The expected result is the segment of the entries that begins with the line containing "- Optimize for time-to-insight" and ends with the last line, copied verbatim.

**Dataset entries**
********************

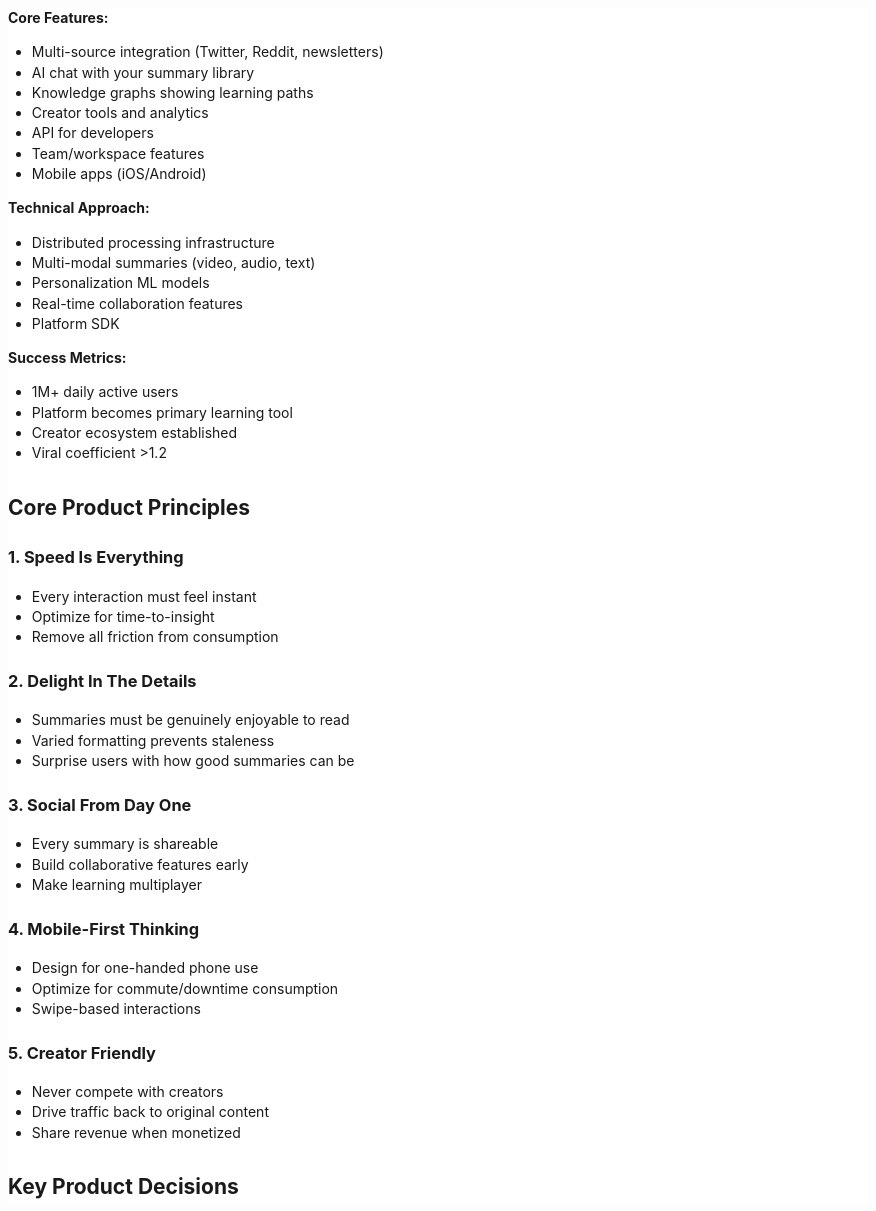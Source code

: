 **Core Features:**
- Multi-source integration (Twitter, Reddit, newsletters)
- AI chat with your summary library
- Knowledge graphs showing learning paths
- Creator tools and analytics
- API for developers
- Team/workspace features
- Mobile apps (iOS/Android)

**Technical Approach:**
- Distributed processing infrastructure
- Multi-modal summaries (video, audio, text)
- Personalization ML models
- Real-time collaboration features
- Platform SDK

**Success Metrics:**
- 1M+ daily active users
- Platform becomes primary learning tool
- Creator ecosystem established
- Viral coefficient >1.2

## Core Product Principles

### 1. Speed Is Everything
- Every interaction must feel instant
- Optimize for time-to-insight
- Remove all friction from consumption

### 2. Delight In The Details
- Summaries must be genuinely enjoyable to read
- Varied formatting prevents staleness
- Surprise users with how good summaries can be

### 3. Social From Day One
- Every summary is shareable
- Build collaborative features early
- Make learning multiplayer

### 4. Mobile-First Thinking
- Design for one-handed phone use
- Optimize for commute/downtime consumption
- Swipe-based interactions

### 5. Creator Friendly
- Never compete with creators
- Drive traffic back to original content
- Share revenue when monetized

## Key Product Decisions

********************

**ANSWER TO THIS PROBLEM**
- Optimize for time-to-insight
- Remove all friction from consumption

### 2. Delight In The Details
- Summaries must be genuinely enjoyable to read
- Varied formatting prevents staleness
- Surprise users with how good summaries can be

### 3. Social From Day One
- Every summary is shareable
- Build collaborative features early
- Make learning multiplayer

### 4. Mobile-First Thinking
- Design for one-handed phone use
- Optimize for commute/downtime consumption
- Swipe-based interactions

### 5. Creator Friendly
- Never compete with creators
- Drive traffic back to original content
- Share revenue when monetized

## Key Product Decisions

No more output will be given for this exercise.